[Start of Attachment]
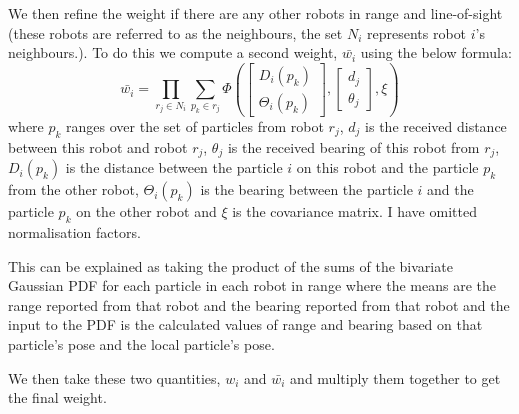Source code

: \documentclass[10pt,a4paper]{article}
\begin{document}
We then refine the weight if there are any other robots in range and line-of-sight (these robots are referred to as the neighbours, the set $N_i$ represents robot $i$'s neighbours.). To do this we compute a second weight, $\bar{w_i}$ using the below formula:
\[
	\bar{w_i} = \prod_{r_j \in N_i}\sum_{p_k \in r_j}\Phi\left(
	\begin{bmatrix}
		D_i(p_k)\\
		\Theta_i(p_k)
	\end{bmatrix},
	\begin{bmatrix}
		d_j\\
		\theta_j
	\end{bmatrix},
	\xi
	\right)
\]
where $p_k$ ranges over the set of particles from robot $r_j$, $d_j$ is the received distance between this robot and robot $r_j$, $\theta_j$ is the received bearing of this robot from $r_j$, $D_i(p_k)$ is the distance between the particle $i$ on this robot and the particle $p_k$ from the other robot, $\Theta_i(p_k)$ is the bearing between the particle $i$ and the particle $p_k$ on the other robot and $\xi$ is the covariance matrix. I have omitted normalisation factors.

This can be explained as taking the product of the sums of the bivariate Gaussian PDF for each particle in each robot in range where the means are the range reported from that robot and the bearing reported from that robot and the input to the PDF is the calculated values of range and bearing based on that particle's pose and the local particle's pose.

We then take these two quantities, $w_i$ and $\bar{w_i}$ and multiply them together to get the final weight.
\end{document}
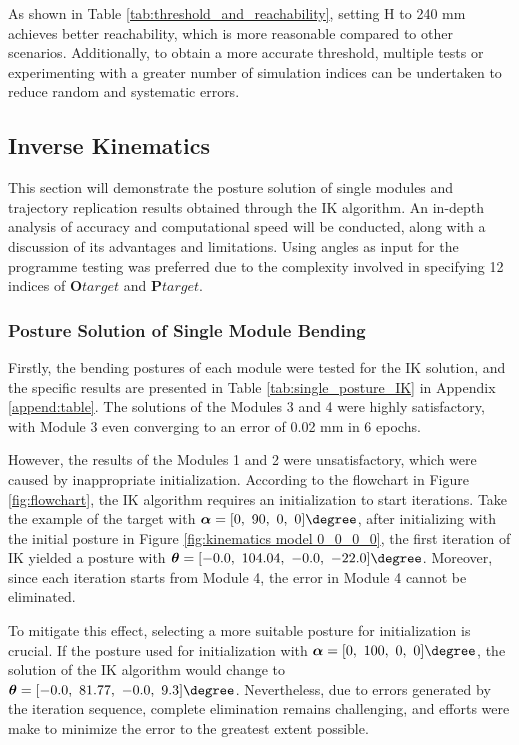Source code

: \vspace{-5mm}

As shown in Table \ref{tab:threshold_and_reachability}, setting H to 240 mm achieves better reachability, 
which is more reasonable compared to other scenarios. Additionally, to obtain a more accurate threshold, 
multiple tests or experimenting with a greater number of simulation indices can be undertaken to reduce random 
and systematic errors.
\subsection{Inverse Kinematics}
This section will demonstrate the posture solution of single modules and trajectory replication results 
obtained through the IK algorithm. An in-depth analysis of accuracy and computational speed will be conducted, 
along with a discussion of its advantages and limitations. Using angles as input for the programme testing was 
preferred due to the complexity involved in specifying 12 indices of $\textbf{O}{target}$ and $\textbf{P}{target}$. 
\subsubsection{Posture Solution of Single Module Bending}
Firstly, the bending postures of each module were tested for the IK solution, and the 
specific results are presented in Table \ref{tab:single_posture_IK} in Appendix \ref{append:table}. The 
solutions of the Modules 3 and 4 were highly satisfactory, with Module 3 even converging to an error of 0.02 mm 
in 6 epochs. 

However, the results of the Modules 1 and 2 were unsatisfactory, which were caused by inappropriate 
initialization. According to the flowchart in Figure \ref{fig:flowchart}, the IK algorithm requires an 
initialization to start iterations. Take the example of the target with 
$\boldsymbol{\alpha} = [0,\ 90,\ 0,\ 0]\degree$, after initializing with the initial posture in Figure 
\ref{fig:kinematics model 0_0_0_0}, the first iteration of IK yielded a posture with 
$\boldsymbol{\theta} = [-0.0,\ 104.04,\ -0.0,\ -22.0]\degree$. Moreover, since each iteration starts from Module 4, 
the error in Module 4 cannot be eliminated. 

To mitigate this effect, selecting a more suitable posture for 
initialization is crucial. If the posture used for initialization with 
$\boldsymbol{\alpha} = [0,\ 100,\ 0,\ 0]\degree$, the solution of the IK algorithm would change to 
$\boldsymbol{\theta} = [-0.0,\ 81.77,\ -0.0,\ 9.3]\degree$. Nevertheless, due to errors generated by the 
iteration sequence, complete elimination remains challenging, and efforts were make to minimize the error to the 
greatest extent possible.  

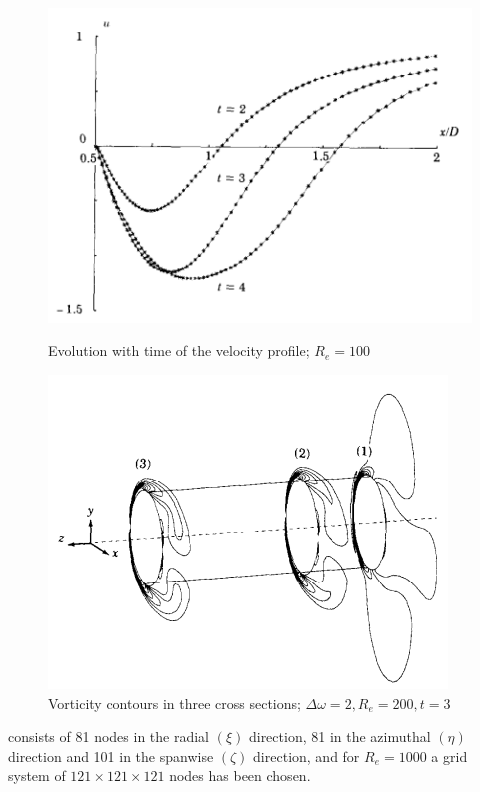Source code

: \documentclass[11pt]{report}
\begin{document}
	\begin{figure}[!h]
		\centering
		\begin{minipage}{.4\textwidth}
			\centering
			\includegraphics[width=1\linewidth]{graph_3}
			\caption{Evolution with time of the velocity profile; $R_e=100$}
			\label{fig:4_3}
		\end{minipage}
		\begin{minipage}{.3\textwidth}
			\centering
			\includegraphics[width=1.3\linewidth]{graph_4}
			\caption{Vorticity contours in three cross sections; $\Delta\omega = 2, R_e=200, t=3$}
			\label{fig:4_4}
		\end{minipage}
	\end{figure}
	consists of 81 nodes in the radial $(\xi)$ direction, 81 in the azimuthal $(\eta)$ direction and 101 in the spanwise $(\zeta)$ direction, and for $R_e = 1000$ a grid system of $121 \times 121 \times 121$ nodes has been chosen.\\
	
\end{document}
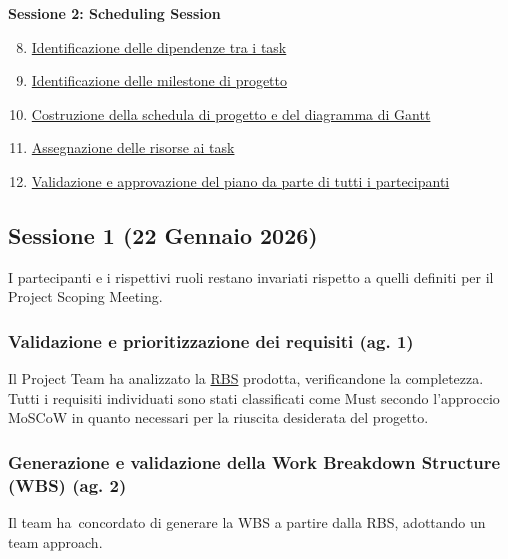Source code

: \documentclass[11pt,a4paper]{article}
\providecommand{\tightlist}{\setlength{\itemsep}{0pt}\setlength{\parskip}{0pt}}
\begin{document}
\medskip\noindent\textbf{Sessione 2: Scheduling Session}\par\nopagebreak\smallskip

\begin{enumerate}
\setcounter{enumi}{7}
\tightlist
\item
  \hyperref[h.11ufs4hmubt1]{Identificazione delle dipendenze tra i task}
\item
  \hyperref[h.m11igq520jw0]{Identificazione delle milestone di progetto}
\item
  \hyperref[h.a1n4ykbpaol8]{Costruzione della schedula di progetto e del diagramma di Gantt}
\item
  \hyperref[h.b2ob6yka6cor]{Assegnazione delle risorse ai task}
\item
  \hyperref[h.cle2qelgq5p7]{Validazione e approvazione del piano da parte di tutti i partecipanti}
\end{enumerate}

\subsection{\texorpdfstring{{Sessione 1 (22 Gennaio 2026)}}{Sessione 1 (22 Gennaio 2026)}}\label{h.vxhmpr7s56i9}

{I partecipanti e i rispettivi ruoli restano invariati rispetto a quelli definiti per il Project Scoping Meeting.}

\subsubsection{\texorpdfstring{{Validazione e prioritizzazione dei requisiti (ag. 1)}}{Validazione e prioritizzazione dei requisiti (ag. 1)}}\label{h.4q3lmdu7d554}

{Il Project Team ha analizzato la \hyperref[sec:rbs]{RBS} prodotta, verificandone la completezza. Tutti i requisiti individuati sono stati classificati come }{Must }{secondo l’approccio MoSCoW in quanto necessari per la riuscita desiderata del progetto.}

\subsubsection{\texorpdfstring{{Generazione e validazione della Work Breakdown Structure (WBS) }{(ag. 2)}}{Generazione e validazione della Work Breakdown Structure (WBS) (ag. 2)}}\label{h.x8762hc8x3x7}

{Il team ha}{~concordato di generare la WBS a partire dalla RBS, adottando un team approach.}
\end{document}
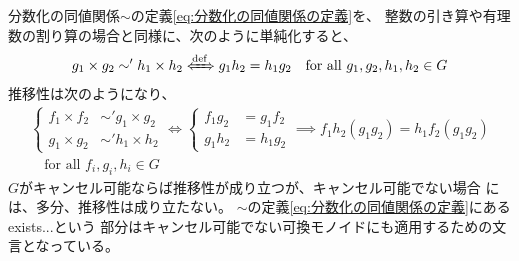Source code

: {	\begin{note}[分数化の同値関係とキャンセル可能性]
	\label{note:分数化の同値関係とキャンセル可能性} %
	分数化の同値関係$\sim$の定義\eqref{eq:分数化の同値関係の定義}を、
	整数の引き算や有理数の割り算の場合と同様に、次のように単純化すると、
	\begin{equation*}\begin{split}
		g_1\times g_2 \sim' h_1\times h_2 \xiff{\dfn} g_1h_2 = h_1g_2
		\quad\text{for all } g_1,g_2,h_1,h_2\in G
	\end{split}\end{equation*}
	推移性は次のようになり、
	\begin{equation*}\begin{split}
		\left\{\begin{split}
			f_1\times f_2 &\sim' g_1\times g_2 \\
			g_1\times g_2 &\sim' h_1\times h_2
		\end{split}\right.\iff \left\{\begin{split}
			f_1g_2 &= g_1f_2 \\
			g_1h_2 &= h_1g_2
		\end{split}\right. \implies f_1h_2(g_1g_2) = h_1f_2(g_1g_2) \\
		\quad\text{for all } f_i,g_i,h_i\in G
	\end{split}\end{equation*}
	$G$がキャンセル可能ならば推移性が成り立つが、キャンセル可能でない場合
	には、多分、推移性は成り立たない。
	$\sim$の定義\eqref{eq:分数化の同値関係の定義}にあるexists...という
	部分はキャンセル可能でない可換モノイドにも適用するための文言となっている。
	\EOP
	\end{note} %

}
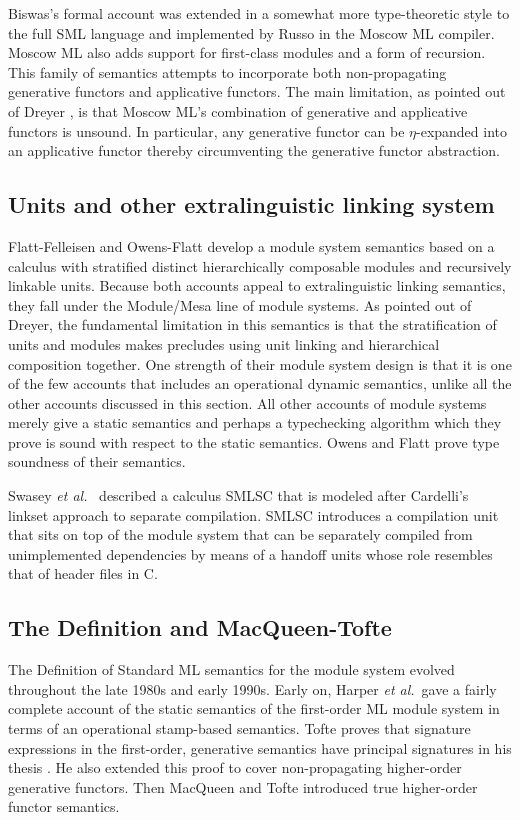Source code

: \documentclass[12pt]{article}
\newcommand{\etal}{{\it et al.}}
\begin{document}
Biswas's formal account was extended in a somewhat more type-theoretic style to the full SML language and implemented by Russo in the Moscow ML compiler. Moscow ML also adds support for first-class modules\cite{russo00} and a form of recursion\cite{russo01}. This family of semantics attempts to incorporate both non-propagating generative functors and applicative functors. The main limitation, as pointed out of Dreyer \cite{dreyerthesis}, is that Moscow ML's combination of generative and applicative functors is unsound. In particular, any generative functor can be $\eta$-expanded into an applicative functor thereby circumventing the generative functor abstraction. 

\subsection{Units and other extralinguistic linking system}
Flatt-Felleisen \cite{ff98} and Owens-Flatt \cite{owensflatt06} develop a module system semantics based on a calculus with stratified distinct hierarchically composable modules and recursively linkable units. Because both accounts appeal to extralinguistic linking semantics, they fall under the Module/Mesa line of module systems. As pointed out of Dreyer\cite{mixml}, the fundamental limitation in this semantics is that the stratification of units and modules makes precludes using unit linking and hierarchical composition together. One strength of their module system design is that it is one of the few accounts that includes an operational dynamic semantics, unlike all the other accounts discussed in this section. All other accounts of module systems merely give a static semantics and perhaps a typechecking algorithm which they prove is sound with respect to the static semantics. Owens and Flatt prove type soundness of their semantics. 

Swasey \etal~\cite{swasey06} described a calculus SMLSC that is modeled after Cardelli's linkset approach to separate compilation. SMLSC introduces a compilation unit that sits on top of the module system that can be separately compiled from unimplemented dependencies by means of a handoff units whose role resembles that of header files in C.

\subsection{The Definition and MacQueen-Tofte}
The Definition of Standard ML \cite{mth90,mthm97} semantics for the module system evolved throughout the late 1980s and early 1990s. Early on, Harper \etal~gave a fairly complete account of the static semantics of the first-order ML module system in terms of an operational stamp-based semantics\cite{hmt:tapsoft87}. Tofte proves that signature expressions in the first-order, generative semantics have principal signatures in his thesis \cite{toftethesis}. He also extended this proof to cover non-propagating higher-order generative functors\cite{tofte:jfp94}. Then MacQueen and Tofte introduced true higher-order functor semantics\cite{mt94}. 
\end{document}
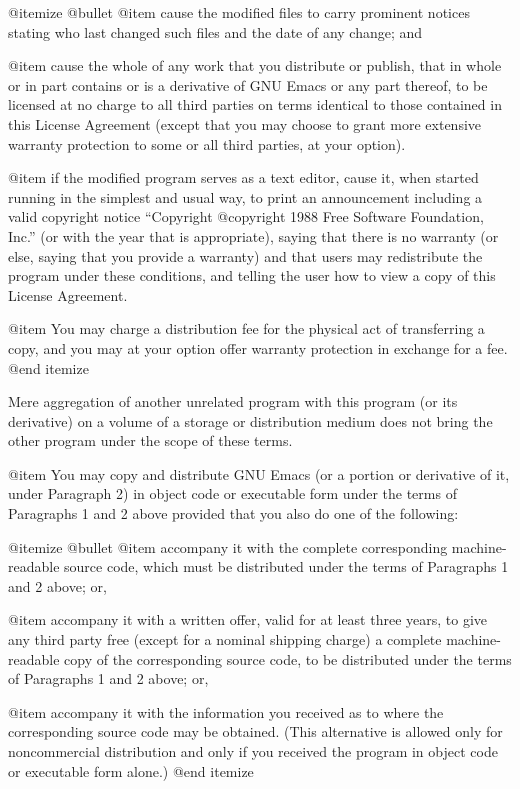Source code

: @itemize @bullet
@item
cause the modified files to carry prominent notices stating
who last changed such files and the date of any change; and

@item
cause the whole of any work that you distribute or publish, that
in whole or in part contains or is a derivative of GNU Emacs or any
part thereof, to be licensed at no charge to all third parties on
terms identical to those contained in this License Agreement
(except that you may choose to grant more extensive warranty
protection to some or all third parties, at your option).

@item
if the modified program serves as a text editor, cause it, when
started running in the simplest and usual way, to print an
announcement including a valid copyright notice ``Copyright
@copyright{} 1988 Free Software Foundation, Inc.'' (or with the
year that is appropriate), saying that there is no warranty (or
else, saying that you provide a warranty) and that users may
redistribute the program under these conditions, and telling the
user how to view a copy of this License Agreement.

@item
You may charge a distribution fee for the physical act of
transferring a copy, and you may at your option offer warranty
protection in exchange for a fee.
@end itemize

Mere aggregation of another unrelated program with this program (or its
derivative) on a volume of a storage or distribution medium does not bring
the other program under the scope of these terms.

@item
You may copy and distribute GNU Emacs (or a portion or derivative of it,
under Paragraph 2) in object code or executable form under the terms
of Paragraphs 1 and 2 above provided that you also do one of the
following:

@itemize @bullet
@item
accompany it with the complete corresponding machine-readable
source code, which must be distributed under the terms of
Paragraphs 1 and 2 above; or,

@item
accompany it with a written offer, valid for at least three
years, to give any third party free (except for a nominal
shipping charge) a complete machine-readable copy of the
corresponding source code, to be distributed under the terms of
Paragraphs 1 and 2 above; or,

@item
accompany it with the information you received as to where the
corresponding source code may be obtained.  (This alternative is
allowed only for noncommercial distribution and only if you
received the program in object code or executable form alone.)
@end itemize

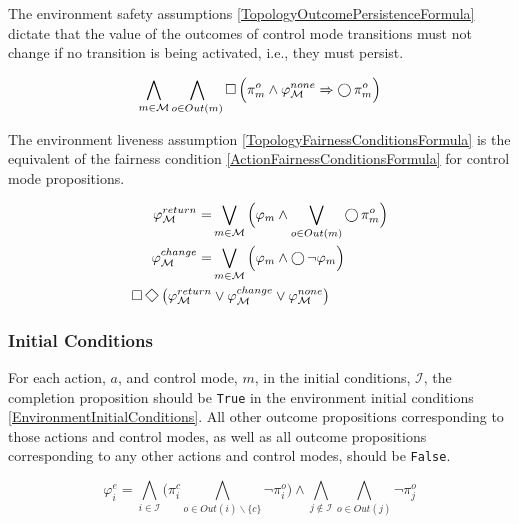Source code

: The environment safety assumptions \eqref{TopologyOutcomePersistenceFormula} dictate that the value of the outcomes of control mode transitions must not change if no transition is being activated, i.e., they must persist.

\begin{equation}\label{TopologyOutcomePersistenceFormula}
	\bigwedge \limits_{m \in \mathcal{M}} \bigwedge \limits_{o \in Out(m)} \operatorname{\Box} \Big( \pi_m^o \wedge \varphi_\mathcal{M}^{none} \Rightarrow \operatorname{\bigcirc} \pi_m^o \Big)
\end{equation}

The environment liveness assumption \eqref{TopologyFairnessConditionsFormula} is the equivalent of the fairness condition \eqref{ActionFairnessConditionsFormula} for control mode propositions.

\begin{subequations}
	\begin{align}
		\varphi_\mathcal{M}^{return} = &\bigvee \limits_{m \in \mathcal{M}} \Big( \varphi_m \wedge \bigvee \limits_{o \in Out(m)} \LTLX \pi_m^o \Big)\label{TopologyFairnessConditionsFormula1}\\
		\varphi_\mathcal{M}^{change} = &\bigvee \limits_{m \in \mathcal{M}} \Big( \varphi_m \wedge \LTLX \lnot \varphi_m \Big)\label{TopologyFairnessConditionsFormula2}\\
		\LTLG \LTLF \big( \varphi_\mathcal{M}^{return} &\vee \varphi_\mathcal{M}^{change} \vee \varphi_\mathcal{M}^{none} \big)\label{TopologyFairnessConditionsFormula}
	\end{align}
\end{subequations}


\subsubsection{Initial Conditions}

For each action, $a$, and control mode, $m$, in the initial conditions, $\mathcal{I}$, the completion proposition should be \texttt{True} in the environment initial conditions \eqref{EnvironmentInitialConditions}.
All other outcome propositions corresponding to those actions and control modes, as well as all outcome propositions corresponding to any other actions and control modes, should be \texttt{False}.

\begin{equation}\label{EnvironmentInitialConditions}
	\varphi_i^e = \bigwedge \limits_{i \in \mathcal{I}} \Big( \pi_i^c \bigwedge \limits_{o \in Out(i)\backslash \{c\}} \lnot \pi_i^o \Big) \wedge \bigwedge \limits_{j \not\in \mathcal{I}} \bigwedge \limits_{o \in Out(j)} \lnot \pi_j^o
\end{equation}

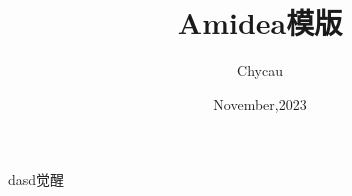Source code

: \documentclass[blue]{amidea}
\title{Amidea模版}
\subtitle{}
\author{Chycau}
\date{November,2023}
\begin{document}
\maketitle

dasd觉醒
\end{document}
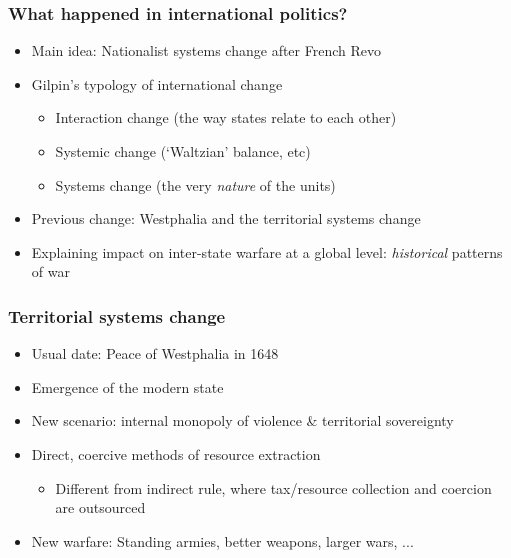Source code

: \documentclass[utf8, xcolor=dvipsnames]{beamer}
\begin{document}
\begin{frame}
\frametitle{What happened in international politics?}
\centering

\begin{itemize}[<+->]
  \item Main idea: Nationalist systems change after French Revo
  \item Gilpin's typology of international change
  \begin{itemize}
    \item Interaction change (the way states relate to each other)
    \item Systemic change (`Waltzian' balance, etc)
    \item Systems change (the very \textit{nature} of the units)
  \end{itemize}
  \item Previous change: Westphalia and the territorial systems change
  \item Explaining impact on inter-state warfare at a global level: \textit{historical} patterns of war
 \end{itemize}

\end{frame}

\begin{frame}
\frametitle{Territorial systems change}
\centering

\begin{itemize}[<+->]
  \item Usual date: Peace of Westphalia in 1648
  \item Emergence of the modern state
  \item New scenario: internal monopoly of violence \& territorial sovereignty
  \item Direct, coercive methods of resource extraction
  \begin{itemize}
    \item Different from indirect rule, where tax/resource collection and coercion are outsourced
  \end{itemize}
  \item New warfare: Standing armies, better weapons, larger wars, ...
\end{itemize}

\end{frame}
\end{document}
[End of Attachment]
» **Your instructions**:
Copy from the line with "to each other)" to the final line of the records, inclusive, and add nothing else.

» **Answer for this exercise**:
    \item Interaction change (the way states relate to each other)
    \item Systemic change (`Waltzian' balance, etc)
    \item Systems change (the very \textit{nature} of the units)
  \end{itemize}
  \item Previous change: Westphalia and the territorial systems change
  \item Explaining impact on inter-state warfare at a global level: \textit{historical} patterns of war
 \end{itemize}

\end{frame}

\begin{frame}
\frametitle{Territorial systems change}
\centering

\begin{itemize}[<+->]
  \item Usual date: Peace of Westphalia in 1648
  \item Emergence of the modern state
  \item New scenario: internal monopoly of violence \& territorial sovereignty
  \item Direct, coercive methods of resource extraction
  \begin{itemize}
    \item Different from indirect rule, where tax/resource collection and coercion are outsourced
  \end{itemize}
  \item New warfare: Standing armies, better weapons, larger wars, ...
\end{itemize}

\end{frame}
\end{document}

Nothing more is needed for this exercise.